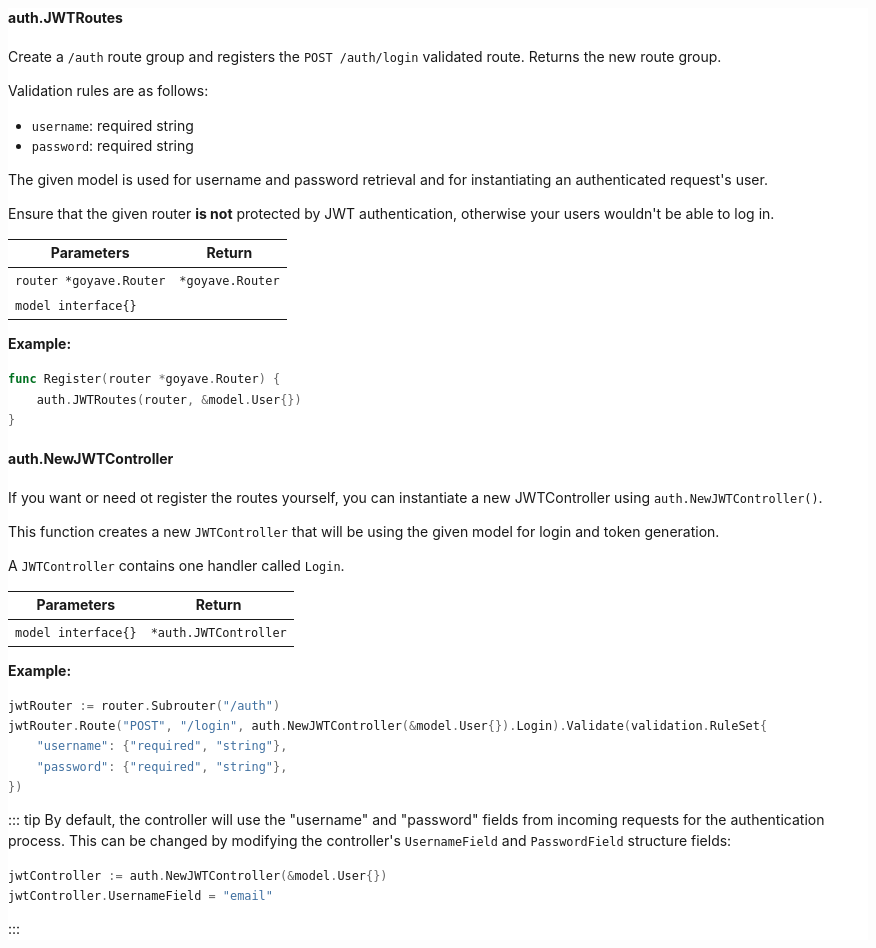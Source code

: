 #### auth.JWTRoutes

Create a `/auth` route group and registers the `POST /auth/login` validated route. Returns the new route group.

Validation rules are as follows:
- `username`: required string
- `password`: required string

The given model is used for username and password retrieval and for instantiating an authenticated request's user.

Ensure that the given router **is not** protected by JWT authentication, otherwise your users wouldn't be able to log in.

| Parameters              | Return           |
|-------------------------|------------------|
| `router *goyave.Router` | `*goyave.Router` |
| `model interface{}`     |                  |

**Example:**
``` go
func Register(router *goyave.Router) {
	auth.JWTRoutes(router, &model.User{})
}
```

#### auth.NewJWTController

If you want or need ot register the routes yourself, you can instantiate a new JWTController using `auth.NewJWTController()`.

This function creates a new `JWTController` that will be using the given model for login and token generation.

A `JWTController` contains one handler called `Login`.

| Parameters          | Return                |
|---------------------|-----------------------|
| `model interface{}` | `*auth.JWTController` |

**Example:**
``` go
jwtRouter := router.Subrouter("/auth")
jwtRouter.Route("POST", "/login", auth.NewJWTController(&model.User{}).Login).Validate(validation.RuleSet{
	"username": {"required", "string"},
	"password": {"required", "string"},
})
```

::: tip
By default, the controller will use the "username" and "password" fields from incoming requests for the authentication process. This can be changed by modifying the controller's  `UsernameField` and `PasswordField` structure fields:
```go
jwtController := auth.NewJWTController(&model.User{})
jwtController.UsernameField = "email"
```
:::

Your task
A copy of each line above that holds the word "password" is the expected answer.

Answer section
- `password`: required string
The given model is used for username and password retrieval and for instantiating an authenticated request's user.
	"password": {"required", "string"},
By default, the controller will use the "username" and "password" fields from incoming requests for the authentication process. This can be changed by modifying the controller's  `UsernameField` and `PasswordField` structure fields:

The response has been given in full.